Well ... in every other case but abortion, it is widely understood that killing is situational. In self-defense. In war. Protecting your family. When a comatose individual cannot be revived. When an individual is declared too dangerous to remain in the correctional system.
So bypassing the whole when life begins question:
I think most women - pro-life and pro-choice - do intuitively feel that abortion (assuming it is killing at all) *is* in self-defense. On a fundamental level, that sense is there. They may not believe it is right to act on it. But that's different.
I think that many Americans who live in the muddy middle on this question understand this. Even assuming life begins at conception, abortion isn't as simple and selfish as premeditated murder. Ones own life and body is at risk - something better understood in an earlier era when so many women died giving birth (which is perhaps why abortion became practiced in the first place).

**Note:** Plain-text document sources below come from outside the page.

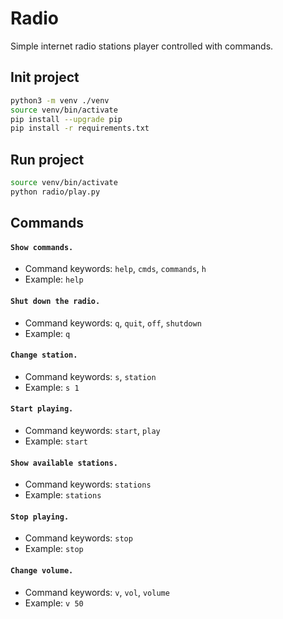 # Radio

Simple internet radio stations player controlled with commands.

## Init project
```bash
python3 -m venv ./venv
source venv/bin/activate
pip install --upgrade pip
pip install -r requirements.txt
```

## Run project
```bash
source venv/bin/activate
python radio/play.py
```

## Commands

#### `Show commands.`
- Command keywords: `help`, `cmds`, `commands`, `h`
- Example: `help`

#### `Shut down the radio.`
- Command keywords: `q`, `quit`, `off`, `shutdown`
- Example: `q`

#### `Change station.`
- Command keywords: `s`, `station`
- Example: `s 1`

#### `Start playing.`
- Command keywords: `start`, `play`
- Example: `start`

#### `Show available stations.`
- Command keywords: `stations`
- Example: `stations`

#### `Stop playing.`
- Command keywords: `stop`
- Example: `stop`

#### `Change volume.`
- Command keywords: `v`, `vol`, `volume`
- Example: `v 50`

Now some people take the position that killing is wrong under all circumstances. Some even go to the extremes, saying that even self-defense, even killing animals for food, even war is wrong. I think that it is possible for individuals of conscience to disagree on this issue.
Likewise I think it is possible for individuals of conscience to disagree on the morality of abortion. I suspect you agree with that statement.
The *legality* of abortion is another thing entirely. I am politically pro-choice because I know how enforcement of abortion laws works in practice in countries where it is illegal. Women are guilty until proven innocent. Women are denied medical treatment they need because they are suspected of committing a crime. I don't want the government in my gynocologists office. I don't want a miscarriage to turn into a criminal investigation. I don't want to turn every obstetrical mishap to turn into a salacious episode of Law and Order.
And I am profoundly appalled that those who (rightly or wrongly) seek to save lives have made common cause with those who would deny our children of medical information about conception, sexuality, contraception and the prevention of disease! What right have they to do that!